Cook Records was a record label founded by Emory Cook (1913–2002), an audio engineer and inventor. From 1952 to 1966, Cook used his Sounds of our Times and Cook Laboratories record labels to demonstrate his philosophy about sound, recording equipment, and manufacturing techniques.

==Recording techniques==
In addition to Sounds of Our Times, Cook released Road Recordings, a "White Label" series, test and binaural recordings.

Cook is sometimes said to have intended only to show the quality of his recording and molding process at an audio fair, with the added feature of binaural (i.e., stereophonic) sound to get attention. The overwhelming response led him to produce and sell his equipment and to produce records.
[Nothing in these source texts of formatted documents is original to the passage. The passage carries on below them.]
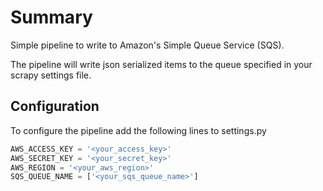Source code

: # Summary

Simple pipeline to write to Amazon's Simple Queue Service (SQS).

The pipeline will write json serialized items to the queue specified in your scrapy settings file.

## Configuration

To configure the pipeline add the following lines to settings.py

```python
AWS_ACCESS_KEY = '<your_access_key>'
AWS_SECRET_KEY = '<your_secret_key>'
AWS_REGION = '<your_aws_region>'
SQS_QUEUE_NAME = ['<your_sqs_queue_name>']
```
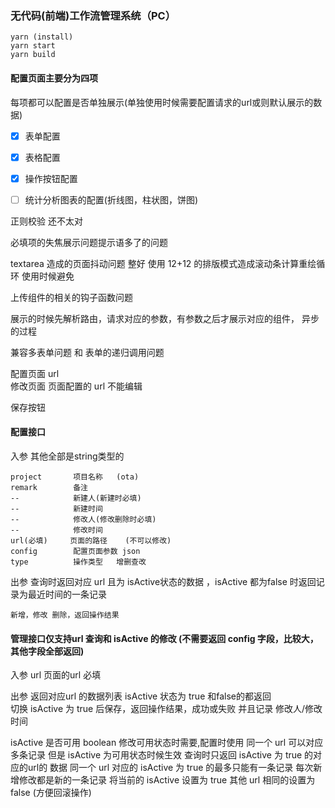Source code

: ### 无代码(前端)工作流管理系统（PC）

```
yarn (install)
yarn start
yarn build
```

#### 配置页面主要分为四项

  每项都可以配置是否单独展示(单独使用时候需要配置请求的url或则默认展示的数据)
- [x] 表单配置
- [x] 表格配置
- [x] 操作按钮配置
- [ ] 统计分析图表的配置(折线图，柱状图，饼图)





正则校验  还不太对

必填项的失焦展示问题提示语多了的问题

textarea 造成的页面抖动问题   整好 使用 12+12 的排版模式造成滚动条计算重绘循环  使用时候避免



上传组件的相关的钩子函数问题

展示的时候先解析路由，请求对应的参数，有参数之后才展示对应的组件， 异步的过程

兼容多表单问题  和 表单的递归调用问题

配置页面 url  
修改页面 页面配置的 url 不能编辑

保存按钮


#### 配置接口
入参
    其他全部是string类型的

    project       项目名称   (ota)                         
    remark        备注    
    --            新建人(新建时必填)
    --            新建时间
    --            修改人(修改删除时必填)
    --            修改时间
    url(必填)     页面的路径    (不可以修改)              
    config        配置页面参数 json               
    type          操作类型   增删查改

出参
    查询时返回对应 url 且为 isActive状态的数据  ，isActive 都为false 时返回记录为最近时间的一条记录

    新增，修改 删除，返回操作结果



#### 管理接口仅支持url 查询和 isActive 的修改  (不需要返回 config 字段，比较大，其他字段全部返回)

  入参 
    url 页面的url  必填

  出参
    返回对应url 的数据列表  isActive 状态为 true 和false的都返回  
    切换 isActive 为 true 后保存，返回操作结果，成功或失败
    并且记录     修改人/修改时间


isActive    是否可用   boolean   修改可用状态时需要,配置时使用
  同一个 url 可以对应多条记录   但是 isActive 为可用状态时候生效 
  查询时只返回  isActive  为 true 的对应的url的 数据
  同一个 url 对应的 isActive 为 true 的最多只能有一条记录
  每次新增修改都是新的一条记录  将当前的 isActive  设置为 true 其他 url 相同的设置为false  (方便回滚操作) 




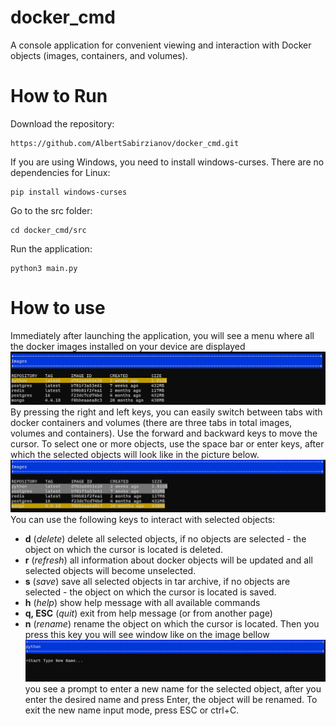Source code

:# docker_cmd
A console application for convenient viewing and interaction with Docker objects (images, containers, and volumes).
# How to Run
Download the repository:
```commandline
https://github.com/AlbertSabirzianov/docker_cmd.git
```
If you are using Windows, you need to install windows-curses. There are no dependencies for Linux:
```commandline
pip install windows-curses
```
Go to the src folder:
```commandline
cd docker_cmd/src
```
Run the application:
```commandline
python3 main.py
```
# How to use
Immediately after launching the application, you will see a menu where all the docker images installed on your device are displayed
![docker images menu](images/main_menu.png)
By pressing the right and left keys, you can easily switch between tabs with docker containers and volumes (there are three tabs in total images, volumes and containers).
Use the forward and backward keys to move the cursor. To select one or more objects, use the space bar or enter keys, after which the selected objects will look like in the picture below.
![selected objects](images/underlined.png)
You can use the following keys to interact with selected objects:
- __d__ (*delete*)
delete all selected objects, if no objects are selected - the object on which the cursor is located is deleted.
- __r__  (*refresh*) all information about docker objects will be updated and all selected objects will become unselected.
- __s__ (*save*) save all selected objects in tar archive, if no objects are selected - the object on which the cursor is located is saved.
- **h** (*help*) show help message with all available commands
- **q, ESC** (*quit*) exit from help message (or from another page)
- **n** (*rename*) rename the object on which the cursor is located. Then you press this key you will see window like on the image bellow
  ![rename](https://github.com/AlbertSabirzianov/docker_cmd/blob/main/images/type_new_name.png)
  you see a prompt to enter a new name for the selected object, after you enter the desired name and press Enter, the object will be renamed. To exit the new name input mode, press ESC or ctrl+C.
His micro-fusion process of pressing records required each mold be filled individually by people in a production line. The mold was then passed to someone at a record press. Cook thought it would be better for record stores to press records themselves, as they were requested by customers, rather than pay shipping and stocking fees. By 1958 there were record stores on Caribbean islands from Puerto Rico to Trinidad that had a Cook record-press in the back. Some stores began recording music. They shipped the master tape recording of an album to Cook, who made a metal mold of it and then returned it to the store. When a copy of a record was requested, the mold was filled with powdered vinyl and then placed in a high-pressure press.

==Cook Records==
===Genres===
The 140-plus albums on Cook Records include European and American concert music, U.S. and Caribbean popular and traditional music, calliope and carrousel music, as well as mechanical and natural sounds. Over a quarter of these albums contained music from the Caribbean, many featuring calypso or steel bands. Many recordings were made in the field rather than by bringing musicians to a studio, with Cook traveling around Trinidad in particular, recording music wherever he heard it. Several of the first high-fidelity recordings of theatre organ music were made on Cook by British organist Reginald Foort, who first recorded using the name "Michael Cheshire."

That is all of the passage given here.